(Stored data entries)

————

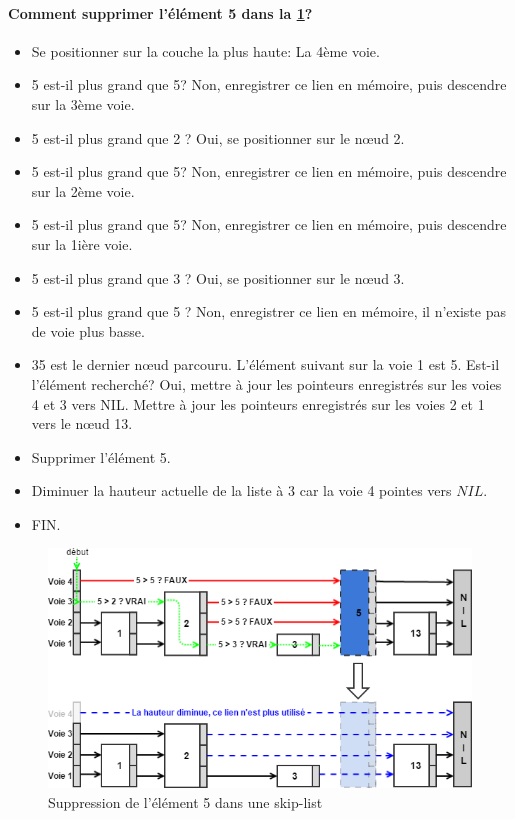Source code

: \documentclass[hidelinks,a4paper, 12pt]{article}
\begin{document}
	\paragraph*{Comment supprimer l'élément 5 dans la \cref{SkipDelete}?}
	\begin{itemize}
		\item Se positionner sur la couche la plus haute: La 4ème voie.
		\item 5 est-il plus grand que 5? Non, enregistrer ce lien en mémoire, puis descendre sur la 3ème voie.
		\item 5 est-il plus grand que 2 ? Oui, se positionner sur le nœud 2.
		\item 5 est-il plus grand que 5? Non, enregistrer ce lien en mémoire, puis descendre sur la 2ème voie.
		\item 5 est-il plus grand que 5? Non, enregistrer ce lien en mémoire, puis descendre sur la 1ière voie.
		\item 5 est-il plus grand que 3 ? Oui, se positionner sur le nœud 3.
		\item 5 est-il plus grand que 5 ? Non, enregistrer ce lien en mémoire, il n'existe pas de voie plus basse.
		\item35 est le dernier nœud parcouru. L'élément suivant sur la voie 1 est 5. Est-il l'élément recherché? Oui, mettre à jour les pointeurs enregistrés sur les voies 4 et 3 vers NIL. Mettre à jour les pointeurs enregistrés sur les voies 2 et 1 vers le nœud 13.
		\item Supprimer l'élément 5.
		\item Diminuer la hauteur actuelle de la liste à 3 car la voie 4 pointes vers $NIL$.
		\item FIN.
	\end{itemize}
	\begin{figure}[h]
		\includegraphics[width=\textwidth]{img/delete}
		\caption{Suppression de l'élément 5 dans une skip-list}
		\label{SkipDelete}
	\end{figure}
	
\end{document}
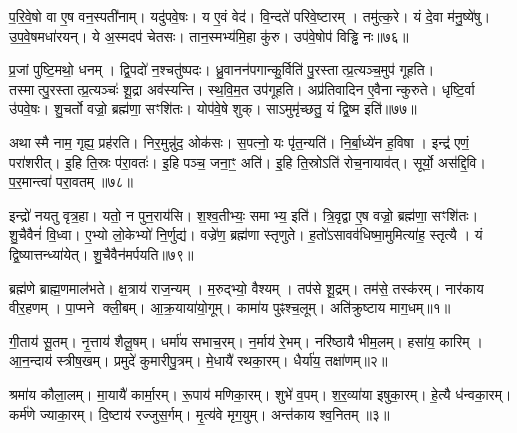 प॒रि॒वे॒षो वा ए॒ष वन॒स्पती॑नाम्।
यदु॑पवे॒षः।
य ए॒वं वेद॑।
वि॒न्दते॑ परिवे॒ष्टारम्।
तमु॑त्क॒रे।
यं दे॒वा म॑नु॒ष्ये॑षु।
उ॒प॒वे॒षमधा॑रयन्।
ये अ॒स्मदप॑ चेतसः।
तान॒स्मभ्य॑मि॒हा कु॑रु।
उप॑वे॒षोप॑ विड्ढि नः॥७६॥

प्र॒जां पुष्टि॒मथो॒ धनम्।
द्वि॒पदो॑ न॒श्चतु॑ष्पदः।
ध्रु॒वानन॑पगान्कु॒र्विति॑ पु॒रस्तात्प्र॒त्यञ्च॒मुप॑ गूहति।
तस्मात्पु॒रस्तात्प्र॒त्यञ्चः॑ शू॒द्रा अव॑स्यन्ति।
स्थ॒वि॒म॒त उप॑गूहति।
अप्र॑तिवादिन ए॒वैनान्कुरुते।
धृष्टि॒र्वा उ॑पवे॒षः।
शु॒चर्तो वज्रो॒ ब्रह्म॑णा॒ सꣳशि॑तः।
योप॑वे॒षे शुक्।
साऽमुमृ॑च्छतु॒ यं द्वि॒ष्म इति॑॥७७॥

अथास्मै नाम॒ गृह्य॒ प्रह॑रति।
निर॒मुन्नु॑द॒ ओक॑सः।
स॒पत्नो॒ यः पृ॑त॒न्यति॑।
नि॒र्बा॒ध्ये॑न ह॒विषा।
इन्द्र॑ एणं॒ परा॑शरीत्।
इ॒हि ति॒स्रः प॑रा॒वतः॑।
इ॒हि पञ्च॒ जना॒ꣳ॒ अति॑।
इ॒हि ति॒स्रोऽति॑ रोच॒नायाव॑त्।
सूर्यो॒ अस॑द्दि॒वि।
प॒र॒मान्त्वा॑ परा॒वतम्॥७८॥

इन्द्रो॑ नयतु वृत्र॒हा।
यतो॒ न पुन॒राय॑सि।
श॒श्व॒तीभ्यः॒ समाभ्य॒ इति॑।
त्रि॒वृद्वा ए॒ष वज्रो॒ ब्रह्म॑णा॒ सꣳशि॑तः।
शु॒चैवैनं॑ वि॒ध्वा।
ए॒भ्यो लो॒केभ्यो॑ नि॒र्णुद्य॑।
वज्रे॑ण॒ ब्रह्म॑णा स्तृणुते।
ह॒तो॑\-ऽसावव॑धिष्मा॒मुमित्या॑ह॒ स्तृत्यै।
यं द्वि॒ष्यात्तन्ध्या॑येत्।
शु॒चैवैन॑मर्पयति॥७९॥




\clearpage
{}
\setcounter{anuvakam}{0}

ब्रह्म॑णे ब्राह्म॒णमाल॑भते।
क्ष॒त्राय॑ राज॒न्यम्।
म॒रुद्भ्यो॒ वैश्यम्।
तप॑से शू॒द्रम्।
तम॑से॒ तस्क॑रम्।
नार॑काय वीर॒हणम्।
पा॒प्मने क्ली॒बम्।
आ॒क्र॒याया॑यो॒गूम्।
कामा॑य पुꣴश्च॒लूम्।
अति॑क्रुष्टाय माग॒धम्॥१॥

गी॒ताय॑ सू॒तम्।
नृ॒त्ताय॑ शैलू॒षम्।
धर्मा॑य सभाच॒रम्।
न॒र्माय॑ रे॒भम्।
नरि॑ष्ठायै भीम॒लम्।
हसा॑य॒ कारिम्।
आ॒न॒न्दाय॑ स्त्रीष॒खम्।
प्रमुदे॑ कुमारीपु॒त्रम्।
मे॒धायै॑ रथका॒रम्।
धैर्या॑य॒ तक्षा॑णम्॥२॥

श्रमा॑य कौला॒लम्।
मा॒यायै॑ कार्मा॒रम्।
रू॒पाय॑ मणिका॒रम्।
शुभे॑ व॒पम्।
श॒र॒व्या॑या इषुका॒रम्।
हे॒त्यै ध॑न्वका॒रम्।
कर्म॑णे ज्याका॒रम्।
दि॒ष्टाय॑ रज्जुस॒र्गम्।
मृ॒त्य॑वे मृग॒युम्।
अन्त॑काय श्व॒नितम्॥३॥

————

Give the data again word for word, without pictures.

### Answer for this exercise
Source code

: \documentclass[hidelinks,a4paper, 12pt]{article}
\begin{document}
	\paragraph*{Comment supprimer l'élément 5 dans la \cref{SkipDelete}?}
	\begin{itemize}
		\item Se positionner sur la couche la plus haute: La 4ème voie.
		\item 5 est-il plus grand que 5? Non, enregistrer ce lien en mémoire, puis descendre sur la 3ème voie.
		\item 5 est-il plus grand que 2 ? Oui, se positionner sur le nœud 2.
		\item 5 est-il plus grand que 5? Non, enregistrer ce lien en mémoire, puis descendre sur la 2ème voie.
		\item 5 est-il plus grand que 5? Non, enregistrer ce lien en mémoire, puis descendre sur la 1ière voie.
		\item 5 est-il plus grand que 3 ? Oui, se positionner sur le nœud 3.
		\item 5 est-il plus grand que 5 ? Non, enregistrer ce lien en mémoire, il n'existe pas de voie plus basse.
		\item35 est le dernier nœud parcouru. L'élément suivant sur la voie 1 est 5. Est-il l'élément recherché? Oui, mettre à jour les pointeurs enregistrés sur les voies 4 et 3 vers NIL. Mettre à jour les pointeurs enregistrés sur les voies 2 et 1 vers le nœud 13.
		\item Supprimer l'élément 5.
		\item Diminuer la hauteur actuelle de la liste à 3 car la voie 4 pointes vers $NIL$.
		\item FIN.
	\end{itemize}
	\begin{figure}[h]
		\includegraphics[width=\textwidth]{img/delete}
		\caption{Suppression de l'élément 5 dans une skip-list}
		\label{SkipDelete}
	\end{figure}
	
\end{document}
 प॒रि॒वे॒षो वा ए॒ष वन॒स्पती॑नाम्।
यदु॑पवे॒षः।
य ए॒वं वेद॑।
वि॒न्दते॑ परिवे॒ष्टारम्।
तमु॑त्क॒रे।
यं दे॒वा म॑नु॒ष्ये॑षु।
उ॒प॒वे॒षमधा॑रयन्।
ये अ॒स्मदप॑ चेतसः।
तान॒स्मभ्य॑मि॒हा कु॑रु।
उप॑वे॒षोप॑ विड्ढि नः॥७६॥

प्र॒जां पुष्टि॒मथो॒ धनम्।
द्वि॒पदो॑ न॒श्चतु॑ष्पदः।
ध्रु॒वानन॑पगान्कु॒र्विति॑ पु॒रस्तात्प्र॒त्यञ्च॒मुप॑ गूहति।
तस्मात्पु॒रस्तात्प्र॒त्यञ्चः॑ शू॒द्रा अव॑स्यन्ति।
स्थ॒वि॒म॒त उप॑गूहति।
अप्र॑तिवादिन ए॒वैनान्कुरुते।
धृष्टि॒र्वा उ॑पवे॒षः।
शु॒चर्तो वज्रो॒ ब्रह्म॑णा॒ सꣳशि॑तः।
योप॑वे॒षे शुक्।
साऽमुमृ॑च्छतु॒ यं द्वि॒ष्म इति॑॥७७॥

अथास्मै नाम॒ गृह्य॒ प्रह॑रति।
निर॒मुन्नु॑द॒ ओक॑सः।
स॒पत्नो॒ यः पृ॑त॒न्यति॑।
नि॒र्बा॒ध्ये॑न ह॒विषा।
इन्द्र॑ एणं॒ परा॑शरीत्।
इ॒हि ति॒स्रः प॑रा॒वतः॑।
इ॒हि पञ्च॒ जना॒ꣳ॒ अति॑।
इ॒हि ति॒स्रोऽति॑ रोच॒नायाव॑त्।
सूर्यो॒ अस॑द्दि॒वि।
प॒र॒मान्त्वा॑ परा॒वतम्॥७८॥

इन्द्रो॑ नयतु वृत्र॒हा।
यतो॒ न पुन॒राय॑सि।
श॒श्व॒तीभ्यः॒ समाभ्य॒ इति॑।
त्रि॒वृद्वा ए॒ष वज्रो॒ ब्रह्म॑णा॒ सꣳशि॑तः।
शु॒चैवैनं॑ वि॒ध्वा।
ए॒भ्यो लो॒केभ्यो॑ नि॒र्णुद्य॑।
वज्रे॑ण॒ ब्रह्म॑णा स्तृणुते।
ह॒तो॑\-ऽसावव॑धिष्मा॒मुमित्या॑ह॒ स्तृत्यै।
यं द्वि॒ष्यात्तन्ध्या॑येत्।
शु॒चैवैन॑मर्पयति॥७९॥




\clearpage
{}
\setcounter{anuvakam}{0}

ब्रह्म॑णे ब्राह्म॒णमाल॑भते।
क्ष॒त्राय॑ राज॒न्यम्।
म॒रुद्भ्यो॒ वैश्यम्।
तप॑से शू॒द्रम्।
तम॑से॒ तस्क॑रम्।
नार॑काय वीर॒हणम्।
पा॒प्मने क्ली॒बम्।
आ॒क्र॒याया॑यो॒गूम्।
कामा॑य पुꣴश्च॒लूम्।
अति॑क्रुष्टाय माग॒धम्॥१॥

गी॒ताय॑ सू॒तम्।
नृ॒त्ताय॑ शैलू॒षम्।
धर्मा॑य सभाच॒रम्।
न॒र्माय॑ रे॒भम्।
नरि॑ष्ठायै भीम॒लम्।
हसा॑य॒ कारिम्।
आ॒न॒न्दाय॑ स्त्रीष॒खम्।
प्रमुदे॑ कुमारीपु॒त्रम्।
मे॒धायै॑ रथका॒रम्।
धैर्या॑य॒ तक्षा॑णम्॥२॥

श्रमा॑य कौला॒लम्।
मा॒यायै॑ कार्मा॒रम्।
रू॒पाय॑ मणिका॒रम्।
शुभे॑ व॒पम्।
श॒र॒व्या॑या इषुका॒रम्।
हे॒त्यै ध॑न्वका॒रम्।
कर्म॑णे ज्याका॒रम्।
दि॒ष्टाय॑ रज्जुस॒र्गम्।
मृ॒त्य॑वे मृग॒युम्।
अन्त॑काय श्व॒नितम्॥३॥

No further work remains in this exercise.